Shrewd path to avoid pitfalls

Money and me: Sudhesh Giriyan, the vice president of Xpress Money, talks about his own financial life.

Sudhesh Giriyan, the chief operating officer of Xpress Money, says fintech's focus on technological innovation throws up ideas that the conventional industry can harness. Delores Johnson / The National
Powered by automated translation

Sudhesh Giriyan is the vice president of Xpress Money. His experience in channel management brought him to the money-transfer company a decade ago. Mr Giriyan oversees the company's network in 150 countries across 170,000 agent locations and says one of his dreams is to see XPress Money in every country by 2015. A native of the Indian city of Bangalore, he has lived in Dubai for 13 years.

How would you describe your financial journey so far?

It's been pretty steady so far. I plan things well and my extensive experience in the finance industry has made me smarter with my money than when I compare it with the early part of my career.

Are you a spender or a saver?

I would say it is a balance of both — I do spend on things, but also save a decent portion of my earnings. Indians as a community are much attuned to the idea of saving. So I too am very particular about balancing spending with saving. Moreover, as an expatriate, I believe in financial security and hence save for the future.

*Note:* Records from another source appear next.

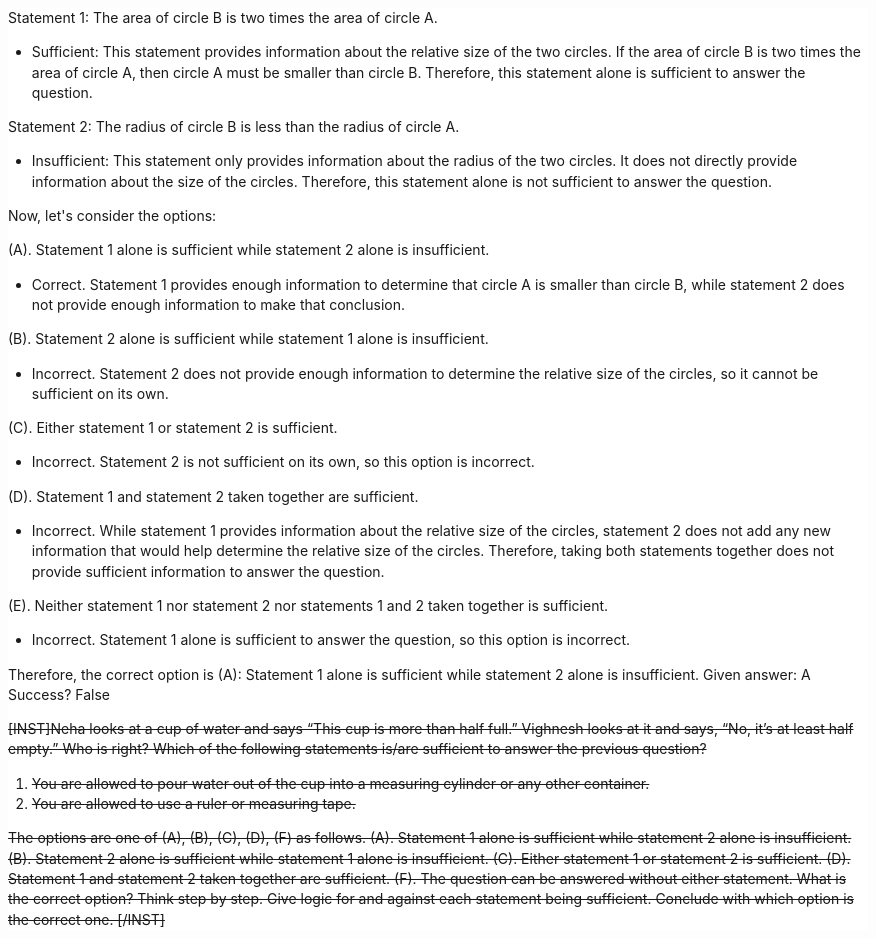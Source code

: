 Statement 1: The area of circle B is two times the area of circle A.

* Sufficient: This statement provides information about the relative size of the two circles. If the area of circle B is two times the area of circle A, then circle A must be smaller than circle B. Therefore, this statement alone is sufficient to answer the question.

Statement 2: The radius of circle B is less than the radius of circle A.

* Insufficient: This statement only provides information about the radius of the two circles. It does not directly provide information about the size of the circles. Therefore, this statement alone is not sufficient to answer the question.

Now, let's consider the options:

(A). Statement 1 alone is sufficient while statement 2 alone is insufficient.

* Correct. Statement 1 provides enough information to determine that circle A is smaller than circle B, while statement 2 does not provide enough information to make that conclusion.

(B). Statement 2 alone is sufficient while statement 1 alone is insufficient.

* Incorrect. Statement 2 does not provide enough information to determine the relative size of the circles, so it cannot be sufficient on its own.

(C). Either statement 1 or statement 2 is sufficient.

* Incorrect. Statement 2 is not sufficient on its own, so this option is incorrect.

(D). Statement 1 and statement 2 taken together are sufficient.

* Incorrect. While statement 1 provides information about the relative size of the circles, statement 2 does not add any new information that would help determine the relative size of the circles. Therefore, taking both statements together does not provide sufficient information to answer the question.

(E). Neither statement 1 nor statement 2 nor statements 1 and 2 taken together is sufficient.

* Incorrect. Statement 1 alone is sufficient to answer the question, so this option is incorrect.

Therefore, the correct option is (A): Statement 1 alone is sufficient while statement 2 alone is insufficient.
Given answer: A
Success? False


<s>[INST]Neha looks at a cup of water and says “This cup is more than half full.” Vighnesh looks at it and says, “No, it’s at least half empty.” Who is right?
Which of the following statements is/are sufficient to answer the previous question?
1. You are allowed to pour water out of the cup into a measuring cylinder or any other container.
2. You are allowed to use a ruler or measuring tape.

The options are one of (A), (B), (C), (D), (F) as follows.
(A). Statement 1 alone is sufficient while statement 2 alone is insufficient.
(B). Statement 2 alone is sufficient while statement 1 alone is insufficient.
(C). Either statement 1 or statement 2 is sufficient.
(D). Statement 1 and statement 2 taken together are sufficient.
(F). The question can be answered without either statement.
What is the correct option? Think step by step.
Give logic for and against each statement being sufficient.
Conclude with which option is the correct one.
[/INST]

What is your philosophy regarding money?

It's all about striking a balance. One should know how to manage money well, be conscious about expenditure and do spend, by all means, yet also keep aside a good chunk to take care of future commitments and eventualities.

Did you make any financial mistakes along the way?

Fortunately I have hardly made any mistakes when it comes to money. Maybe my upbringing, education, calculated approach and relatively simple living had a lot to do with the fact that I avoided financial pitfalls that some expatriates struggle with.

Do you believe in planning for the future?

Yes I do. Saving for a rainy day is very important. When the active working days are over, one needs something to fall back upon and financial planning helps immensely in the long run. It is also required for taking care of the many responsibilities that one has — such as children's education, marriage and health care among other necessities.

What is your idea of financial freedom?

When one learns to strike a balance between one's savings with one's spending. When one can strike a balance between wants and needs is when one achieves financial freedom.

Is money important to you?

Yes, it is, from a financial security perspective.

What do you enjoy spending money on?

Mostly it would be eating out and clothes primarily. Typically, I spend a couple of thousand [dirhams] on myself every month.